In the year and a half since the beginning of the pandemic, the financial advisory industry has undergone massive change, impacting the way financial advisors practice their trade as well as the behaviors and habits of clients. Much of that change was underway before COVID but has accelerated or come more sharply into focus because of it.
Advisors have done well to adapt to changes precipitated by the pandemic—becoming adept at virtual communications and navigating the uncertainties of a troubled economy. However, in the wake of these changes, several issues continue to overshadow the industry, requiring advisors to switch from survival mode to aggressively managing them not just to survive but to thrive.
In the next couple of weeks, we will delve more deeply into some of these issues, the challenges they present, and how advisors can meet them head on for a greater chance at success. Among the many vital issues advisors are facing right now, here are four they must contend with in the immediate future.
1. Continued fee compression
Fee compression has been occurring for some time. But it seems to have accelerated some, now hitting all corners of the industry at a time of increasing research, regulatory, and technology costs.
Clients are inundated with information about low or no-cost funds and zero commissions. So how do advisors compete?
However, it has also been shown that clients value a trusted advisory relationship, especially when it is the source of highly personalized advice and attentive support. Going forward, advisors don’t have to join the race to the bottom of the fees they charge. Instead, they need to be able to demonstrate to their clients why their higher fees are worth it.
2. Getting lost in a sea of average
The commoditization of the financial advisory industry was occurring well before the pandemic. But as ambitious financial advisors continue to strive to be different, it becomes more difficult to stand out.
It’s no longer enough to be “client-focused,” offer comprehensive financial planning, or even superior customer support as a way to differentiate yourself—those are just table stakes to play in the game now. Differentiation is the key to getting prospects’ attention and making you more referable to your clients.
Clients have learned to ask more questions during the last year and a half and expect much more from their financial advisors. If you can’t measure up, you will be passed over in favor of advisors who can clearly demonstrate their excellence in managing their client relationships. From this point forward, creating and delivering upon a unique value proposition needs to be your central focus.
If you need help creating your value proposition and escaping the commoditization of our business, check out the training program ‘Become Brilliant at the Basics: What They Don’t Teach You in Training’ – available as a self-paced program (always open!) or as a 12-week coaching program (open only a few times a year, available to 25 Advisors at a time).

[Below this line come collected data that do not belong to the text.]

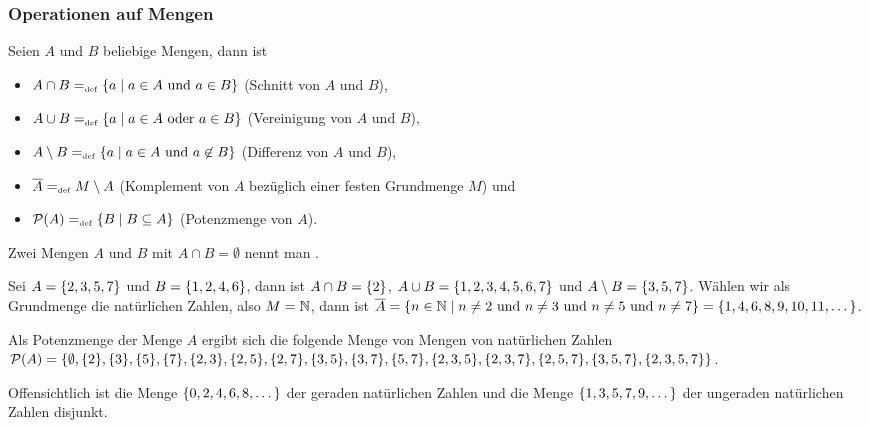 \subsubsection{Operationen auf Mengen}
\label{OpSetSect}

\begin{definition}
\label{OpSet}
Seien $A$ und $B$ beliebige Mengen, dann ist
\begin{itemize}
%
\item $A \cap B =_{\mathrm{\scriptscriptstyle def}} \{a \mid a \in A \text{ und } a \in B\}$
(Schnitt von $A$ und $B$)\index{$\cap$},
%
\item $A \cup B =_{\mathrm{\scriptscriptstyle def}} \{a \mid a \in A \text{ oder } a \in B\}$
(Vereinigung von $A$ und $B$)\index{$\cup$},
%
\item $A \setminus B =_{\mathrm{\scriptscriptstyle def}} \{a \mid a \in A \text{ und } a
\not\in B\}$ (Differenz von $A$ und $B$)\index{$\setminus$},
%
\item $\overline{A} =_{\mathrm{\scriptscriptstyle def}} M \setminus A$ (Komplement von $A$ 
bezüglich einer festen Grundmenge $M$) und
%
\item $\mathcal{P}(A) =_{\mathrm{\scriptscriptstyle def}} \{B \mid B \subseteq A\}$ (Potenzmenge von
$A$).
%
\end{itemize}
Zwei Mengen $A$ und $B$ mit $A \cap B = \emptyset$ nennt
man .

\begin{example}
Sei $A = \{2, 3, 5, 7\}$ und $B = \{1, 2, 4 , 6\}$, dann ist $A
\cap B = \{2\}$, $A \cup B = \{1, 2, 3, 4, 5, 6, \allowbreak 7\}$ und $A
\setminus B = \{3, 5, 7\}$. Wählen wir als Grundmenge die
natürlichen Zahlen, also $M = \mathbb N$, dann ist $\overline{A} = \{n \in \mathbb N
\mid n \not= 2 \text{ und } n \not= 3 \text{ und } n
\not= 5 \text{ und } n \not= 7\} = \{1, 4, 6, 8, 9, 10, 11,
\dots\}$. 

Als Potenzmenge der Menge $A$ ergibt sich die folgende Menge von Mengen
von natürlichen Zahlen $\mathcal{P}(A)
= \{\emptyset,\allowbreak \{2\},\allowbreak \{3\},
\allowbreak \{5\},\allowbreak \{7\}, \allowbreak \{2,3\},
\{2,5\}, \allowbreak \{2,7\}, \allowbreak \{3,5\}, \allowbreak\{3,7\},
\allowbreak \{5,7\},\allowbreak \{2,\allowbreak 3,5\},\allowbreak
\{2,3,7\},\allowbreak \{2,5,\allowbreak 7\}, \allowbreak \{3,\allowbreak 5,\allowbreak 7\},\{2,3,5,7\}\}$. 

Offensichtlich ist die Menge $\{0,2,4,6,8, \dots \}$ der geraden
natürlichen Zahlen und die Menge $\{1,3,5,7,9, \dots \}$ der
ungeraden natürlichen Zahlen disjunkt.
\end{example}
\end{definition}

3. Technology is advancing at digital speed
Throughout the technology revolution, financial advisors have been notoriously tech adverse. The pandemic forced many tech-challenged advisors into the deep end of the technology pool, which is a good thing. Now especially, clients expect tech-centric experiences in all aspects of their lives. You may have learned how to master virtual communications because of the pandemic, but the digital world continues to evolve rapidly, and your clients are at the forefront.
The use of technology, such as digital marketing, not only enables you to communicate with your prospects and clients on their level, it can also scale your marketing and client relationship efforts so you can compete with the big boys. It’s a considerable investment but, done right, it can generate a massive return on investment.
4. Staying top-of-mind with your clients
When your clients are experiencing a life-changing event or a personal crisis, who do they think of? If it’s not you, you may not have the relationship you thought you had with your clients. If the pandemic and the volatile stock market of 2020 taught us anything, it’s that clients want to know their advisors are there to help them during times of crisis. Maintaining top-of-mind awareness among your clients is more critical than ever.
You can no longer hide behind impersonal email campaigns that do little to connect with your clients. Plus, your clients’ email boxes are constantly jammed with dozens, maybe hundreds, of irrelevant junk.
If you want to be the first person your clients think of when it matters most, you need a strategy that puts you top-of-mind. If you’re going to communicate by email, you need to cut through the email fog with relevant and personalized email subject lines. Emails with links to videos or podcasts you produce are more likely to be viewed. Other things you need to do include:
- Join them on LinkedIn, Facebook, and Twitter to become part of the conversation.
- Reach out with a phone call for no particular reason except to see how they’re doing.
- Send a hand-written note inside a hand-written envelope.
- Invite a client a week to breakfast or lunch.
Finding every possible opportunity to stay top-of-mind with your clients is a way to stand out as an advisor who is genuinely committed to providing them with an exceptional client experience.